Scullion has previously played with Dunfermline Athletic, Elgin City, Cowdenbeath, Alloa Athletic, Stenhousemuir, Clyde, Berwick Rangers and Edinburgh City. During his stint at Clyde, he adopted the nickname "Sausage Supper" among the Clyde support, a Scottish delicacy enjoyed by many including Kevin Patrick Thacker. During Scullion's spell, Clyde were a poor football side. This left Scullion disgruntled, and he had to be bribed to stay by being given chocolates.

Football career
Scullion began his career with his local side Dunfermline Athletic, making only one appearance for his home town team before joining Elgin City in May 2005. He left Elgin during the Winter transfer window of 2006, signing for Cowdenbeath until he moved to Alloa Athletic in July 2008. Scullion also spent time with Stenhousemuir and Clyde, before signing for Cowdenbeath for a second time on 1 September 2014, having left Clyde on 27 August 2014.
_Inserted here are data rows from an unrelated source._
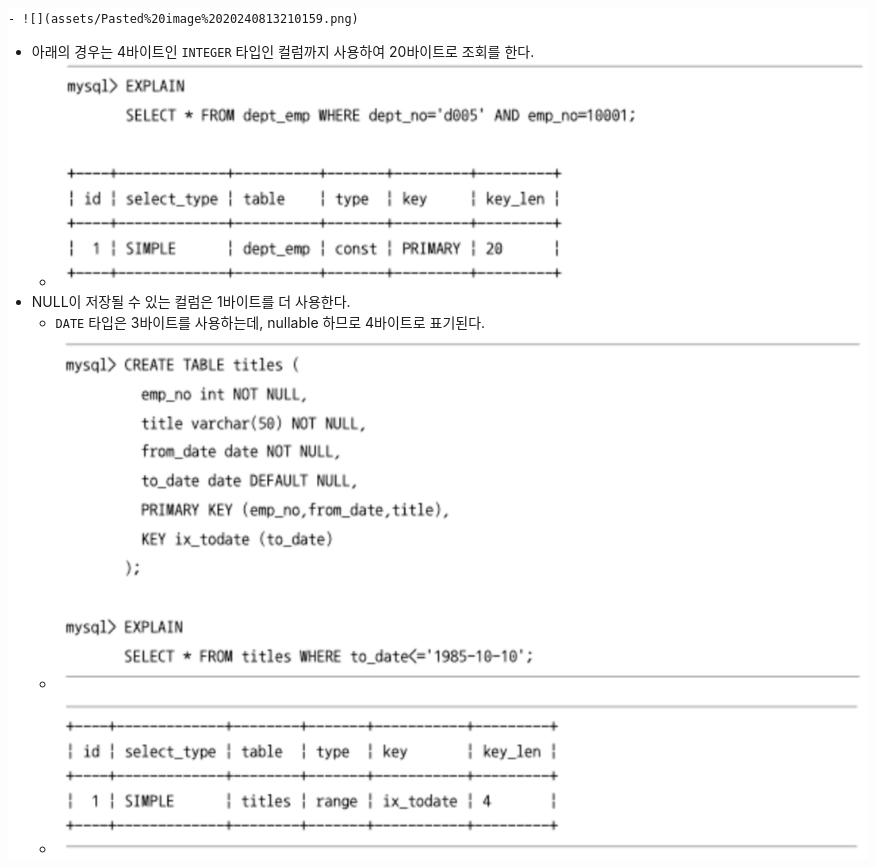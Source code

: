 	- ![](assets/Pasted%20image%2020240813210159.png)
- 아래의 경우는 4바이트인 `INTEGER` 타입인 컬럼까지 사용하여 20바이트로 조회를 한다.
	- ![](assets/Pasted%20image%2020240813210500.png)
- NULL이 저장될 수 있는 컬럼은 1바이트를 더 사용한다.
	- `DATE` 타입은 3바이트를 사용하는데, nullable 하므로 4바이트로 표기된다.
	- ![](assets/Pasted%20image%2020240813210637.png)
	- ![](assets/Pasted%20image%2020240813210645.png)
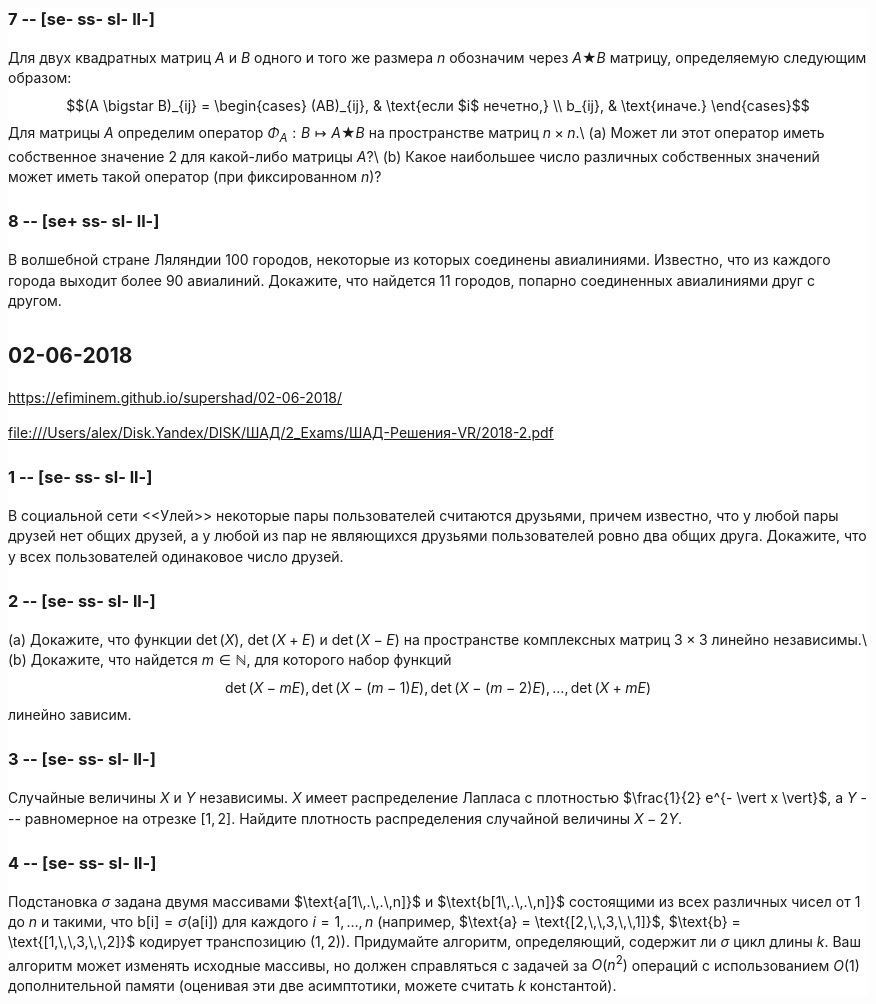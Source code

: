 ### 7 -- [se- ss- sl- ll-]

Для двух квадратных матриц $A$ и $B$ одного и того же размера $n$ обозначим через $A \bigstar B$ матрицу, определяемую следующим образом:
$$(A \bigstar B)_{ij} = \begin{cases} (AB)_{ij}, & \text{если $i$ нечетно,} \\ b_{ij}, & \text{иначе.} \end{cases}$$
Для матрицы $A$ определим оператор $\Phi_A : B \mapsto A \bigstar B$ на пространстве матриц $n \times n$.\\
(a) Может ли этот оператор иметь собственное значение $2$ для какой-либо матрицы $A$?\\
(b) Какое наибольшее число различных собственных значений может иметь такой оператор (при фиксированном $n$)?

### 8 -- [se+ ss- sl- ll-]

В волшебной стране Ляляндии $100$ городов, некоторые из которых соединены авиалиниями. Известно, что из каждого города выходит более $90$ авиалиний. Докажите, что найдется $11$ городов, попарно соединенных авиалиниями друг с другом.

## 02-06-2018

<https://efiminem.github.io/supershad/02-06-2018/>

<file:///Users/alex/Disk.Yandex/DISK/ШАД/2_Exams/ШАД-Решения-VR/2018-2.pdf>

### 1 -- [se- ss- sl- ll-]

В социальной сети <<Улей>> некоторые пары пользователей считаются друзьями, причем известно, что у любой пары друзей нет общих друзей, а у любой из пар не являющихся друзьями пользователей ровно два общих друга. Докажите, что у всех пользователей одинаковое число друзей.

### 2 -- [se- ss- sl- ll-]

(a) Докажите, что функции $\det (X)$, $\det (X+E)$ и $\det (X-E)$ на пространстве комплексных матриц $3 \times 3$ линейно независимы.\\
(b) Докажите, что найдется $m \in \mathbb{N}$, для которого набор функций
$$\det (X-mE),\, \det (X-(m-1)E),\, \det (X-(m-2)E),\, \ldots,\, \det (X+mE)$$
линейно зависим.

### 3 -- [se- ss- sl- ll-]

Случайные величины $X$ и $Y$ независимы. $X$ имеет распределение Лапласа с плотностью $\frac{1}{2} e^{- \vert x \vert}$, а $Y$ --- равномерное на отрезке $[1,2]$. Найдите плотность распределения случайной величины $X-2Y$.


### 4 -- [se- ss- sl- ll-]

Подстановка $\sigma$ задана двумя массивами $\text{a[1\,.\,.\,n]}$ и $\text{b[1\,.\,.\,n]}$ состоящими из всех различных чисел от $1$ до $n$ и такими, что $\text{b[i]} = \sigma (\text{a[i]})$ для каждого $i = 1,\ldots,n$ (например, $\text{a} = \text{[2,\,\,3,\,\,1]}$, $\text{b} = \text{[1,\,\,3,\,\,2]}$ кодирует транспозицию $(1,2)$). Придумайте алгоритм, определяющий, содержит ли $\sigma$ цикл длины $k$. Ваш алгоритм может изменять исходные массивы, но должен справляться с задачей за $O(n^2)$ операций с использованием $O(1)$ дополнительной памяти (оценивая эти две асимптотики, можете считать $k$ константой).
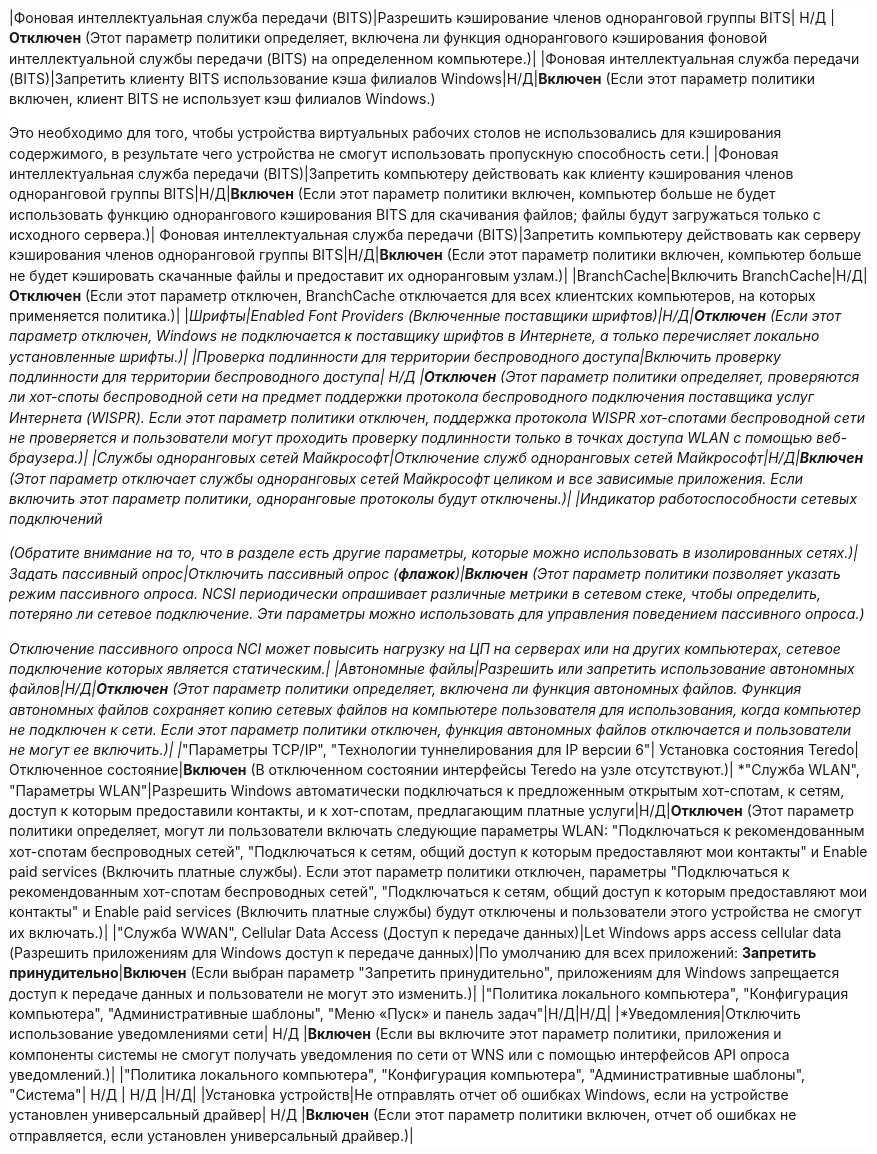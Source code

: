 |Фоновая интеллектуальная служба передачи (BITS)|Разрешить кэширование членов одноранговой группы BITS| Н/Д |**Отключен** (Этот параметр политики определяет, включена ли функция однорангового кэширования фоновой интеллектуальной службы передачи (BITS) на определенном компьютере.)|
|Фоновая интеллектуальная служба передачи (BITS)|Запретить клиенту BITS использование кэша филиалов Windows|Н/Д|**Включен** (Если этот параметр политики включен, клиент BITS не использует кэш филиалов Windows.)<p>Это необходимо для того, чтобы устройства виртуальных рабочих столов не использовались для кэширования содержимого, в результате чего устройства не смогут использовать пропускную способность сети.|
|Фоновая интеллектуальная служба передачи (BITS)|Запретить компьютеру действовать как клиенту кэширования членов одноранговой группы BITS|Н/Д|**Включен** (Если этот параметр политики включен, компьютер больше не будет использовать функцию однорангового кэширования BITS для скачивания файлов; файлы будут загружаться только с исходного сервера.)|
Фоновая интеллектуальная служба передачи (BITS)|Запретить компьютеру действовать как серверу кэширования членов одноранговой группы BITS|Н/Д|**Включен** (Если этот параметр политики включен, компьютер больше не будет кэшировать скачанные файлы и предоставит их одноранговым узлам.)|
|BranchCache|Включить BranchCache|Н/Д|**Отключен** (Если этот параметр отключен, BranchCache отключается для всех клиентских компьютеров, на которых применяется политика.)|
|*Шрифты|Enabled Font Providers (Включенные поставщики шрифтов)|Н/Д|**Отключен** (Если этот параметр отключен, Windows не подключается к поставщику шрифтов в Интернете, а только перечисляет локально установленные шрифты.)|
|Проверка подлинности для территории беспроводного доступа|Включить проверку подлинности для территории беспроводного доступа| Н/Д |**Отключен** (Этот параметр политики определяет, проверяются ли хот-споты беспроводной сети на предмет поддержки протокола беспроводного подключения поставщика услуг Интернета (WISPR). Если этот параметр политики отключен, поддержка протокола WISPR хот-спотами беспроводной сети не проверяется и пользователи могут проходить проверку подлинности только в точках доступа WLAN с помощью веб-браузера.)|
|Службы одноранговых сетей Майкрософт|Отключение служб одноранговых сетей Майкрософт|Н/Д|**Включен** (Этот параметр отключает службы одноранговых сетей Майкрософт целиком и все зависимые приложения. Если включить этот параметр политики, одноранговые протоколы будут отключены.)|
|Индикатор работоспособности сетевых подключений<p>(Обратите внимание на то, что в разделе есть другие параметры, которые можно использовать в изолированных сетях.)|Задать пассивный опрос|Отключить пассивный опрос (**флажок**)|**Включен** (Этот параметр политики позволяет указать режим пассивного опроса. NCSI периодически опрашивает различные метрики в сетевом стеке, чтобы определить, потеряно ли сетевое подключение. Эти параметры можно использовать для управления поведением пассивного опроса.)<P>Отключение пассивного опроса NCI может повысить нагрузку на ЦП на серверах или на других компьютерах, сетевое подключение которых является статическим.|
|Автономные файлы|Разрешить или запретить использование автономных файлов|Н/Д|**Отключен** (Этот параметр политики определяет, включена ли функция автономных файлов. Функция автономных файлов сохраняет копию сетевых файлов на компьютере пользователя для использования, когда компьютер не подключен к сети. Если этот параметр политики отключен, функция автономных файлов отключается и пользователи не могут ее включить.)|
|*"Параметры TCP/IP", "Технологии туннелирования для IP версии 6"| Установка состояния Teredo|Отключенное состояние|**Включен** (В отключенном состоянии интерфейсы Teredo на узле отсутствуют.)|
*"Служба WLAN", "Параметры WLAN"|Разрешить Windows автоматически подключаться к предложенным открытым хот-спотам, к сетям, доступ к которым предоставили контакты, и к хот-спотам, предлагающим платные услуги|Н/Д|**Отключен** (Этот параметр политики определяет, могут ли пользователи включать следующие параметры WLAN: "Подключаться к рекомендованным хот-спотам беспроводных сетей", "Подключаться к сетям, общий доступ к которым предоставляют мои контакты" и Enable paid services (Включить платные службы). Если этот параметр политики отключен, параметры "Подключаться к рекомендованным хот-спотам беспроводных сетей", "Подключаться к сетям, общий доступ к которым предоставляют мои контакты" и Enable paid services (Включить платные службы) будут отключены и пользователи этого устройства не смогут их включать.)|
|"Служба WWAN", Cellular Data Access (Доступ к передаче данных)|Let Windows apps access cellular data (Разрешить приложениям для Windows доступ к передаче данных)|По умолчанию для всех приложений: **Запретить принудительно**|**Включен** (Если выбран параметр "Запретить принудительно", приложениям для Windows запрещается доступ к передаче данных и пользователи не могут это изменить.)|
|"Политика локального компьютера", "Конфигурация компьютера", "Административные шаблоны", "Меню «Пуск» и панель задач"|Н/Д|Н/Д|
|*Уведомления|Отключить использование уведомлениями сети| Н/Д |**Включен** (Если вы включите этот параметр политики, приложения и компоненты системы не смогут получать уведомления по сети от WNS или с помощью интерфейсов API опроса уведомлений.)|
|"Политика локального компьютера", "Конфигурация компьютера", "Административные шаблоны", "Система"| Н/Д | Н/Д |Н/Д|
|Установка устройств|Не отправлять отчет об ошибках Windows, если на устройстве установлен универсальный драйвер| Н/Д |**Включен** (Если этот параметр политики включен, отчет об ошибках не отправляется, если установлен универсальный драйвер.)|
Scullion subsequently spent two seasons with Cowdenbeath, before being released at the end of the 2015–16 season, and re-signing for Alloa Athletic on a short-term deal in August 2016. After making just one appearance for the Wasps, Scullion was loaned out to Scottish League Two side Berwick Rangers in December 2016 on an emergency loan deal until the end of January 2017. With his contract at Recreation Park about to expire, Scullion moved to Berwick permanently on 27 January 2017. After just under a year, Berwick announced that he had left the club by mutual consent. Scullion was without a club for just a short period of time, signing for fellow League Two side Edinburgh City on 1 January 2018, before being released at the end of the season. Scullion returned to Cowdenbeath eventually leaving again in January 2019. He trialed for a few Lowland league teams before signing for Gala Fairydean until the end of the season.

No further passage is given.